--- START ---
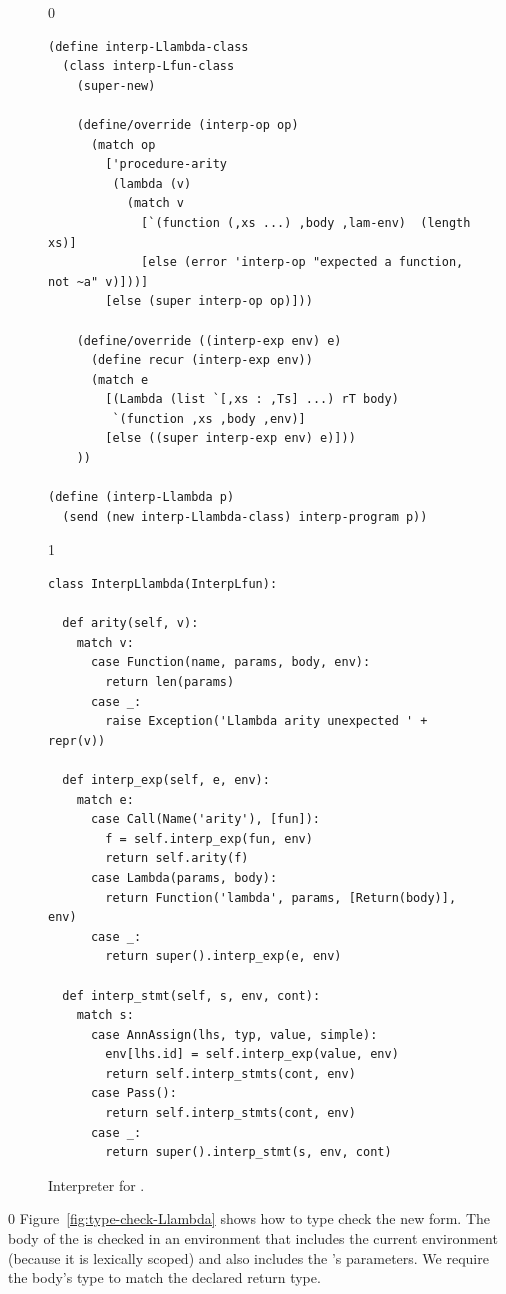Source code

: \documentclass[7x10]{TimesAPriori_MIT}%
\def\racketEd{0}
\def\pythonEd{1}
\def\edition{1}
\newcommand{\pythonColor}[0]{}
\numberwithin{theorem}{chapter}
\numberwithin{definition}{chapter}
\numberwithin{equation}{chapter}
\begin{document}
\begin{figure}[tbp]
  \begin{tcolorbox}[colback=white]
    {\if\edition\racketEd 
\begin{lstlisting}
(define interp-Llambda-class
  (class interp-Lfun-class
    (super-new)

    (define/override (interp-op op)
      (match op
        ['procedure-arity
         (lambda (v)
           (match v
             [`(function (,xs ...) ,body ,lam-env)  (length xs)]
             [else (error 'interp-op "expected a function, not ~a" v)]))]
        [else (super interp-op op)]))

    (define/override ((interp-exp env) e)
      (define recur (interp-exp env))
      (match e
        [(Lambda (list `[,xs : ,Ts] ...) rT body)
         `(function ,xs ,body ,env)]
        [else ((super interp-exp env) e)]))
    ))

(define (interp-Llambda p)
  (send (new interp-Llambda-class) interp-program p))
\end{lstlisting}
\fi}
{\if\edition\pythonEd\pythonColor
\begin{lstlisting}
class InterpLlambda(InterpLfun):

  def arity(self, v):
    match v:
      case Function(name, params, body, env):
        return len(params)
      case _:
        raise Exception('Llambda arity unexpected ' + repr(v))
      
  def interp_exp(self, e, env):
    match e:
      case Call(Name('arity'), [fun]):
        f = self.interp_exp(fun, env)
        return self.arity(f)
      case Lambda(params, body):
        return Function('lambda', params, [Return(body)], env)
      case _:
        return super().interp_exp(e, env)
    
  def interp_stmt(self, s, env, cont):
    match s:
      case AnnAssign(lhs, typ, value, simple):
        env[lhs.id] = self.interp_exp(value, env)
        return self.interp_stmts(cont, env)
      case Pass():
        return self.interp_stmts(cont, env)
      case _:
        return super().interp_stmt(s, env, cont)
\end{lstlisting}
\fi}
  \end{tcolorbox}

  \caption{Interpreter for \LangLam{}.}
\label{fig:interp-Llambda}
\end{figure}


{\if\edition\racketEd
%
Figure~\ref{fig:type-check-Llambda} shows how to type check the new
 form. The body of the  is checked in an
environment that includes the current environment (because it is
lexically scoped) and also includes the 's parameters.  We
require the body's type to match the declared return type.
%
\fi}
\end{document}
--- END ---
**What you have to do:** Start with the line that contains "return Function('lambda', params, [Return(body)], env)", end with the last line of the entries, and please retype every line in that span exactly, with no others.

**Output for this task:**
        return Function('lambda', params, [Return(body)], env)
      case _:
        return super().interp_exp(e, env)
    
  def interp_stmt(self, s, env, cont):
    match s:
      case AnnAssign(lhs, typ, value, simple):
        env[lhs.id] = self.interp_exp(value, env)
        return self.interp_stmts(cont, env)
      case Pass():
        return self.interp_stmts(cont, env)
      case _:
        return super().interp_stmt(s, env, cont)
\end{lstlisting}
\fi}
  \end{tcolorbox}

  \caption{Interpreter for \LangLam{}.}
\label{fig:interp-Llambda}
\end{figure}


{\if\edition\racketEd
%
Figure~\ref{fig:type-check-Llambda} shows how to type check the new
 form. The body of the  is checked in an
environment that includes the current environment (because it is
lexically scoped) and also includes the 's parameters.  We
require the body's type to match the declared return type.
%
\fi}
\end{document}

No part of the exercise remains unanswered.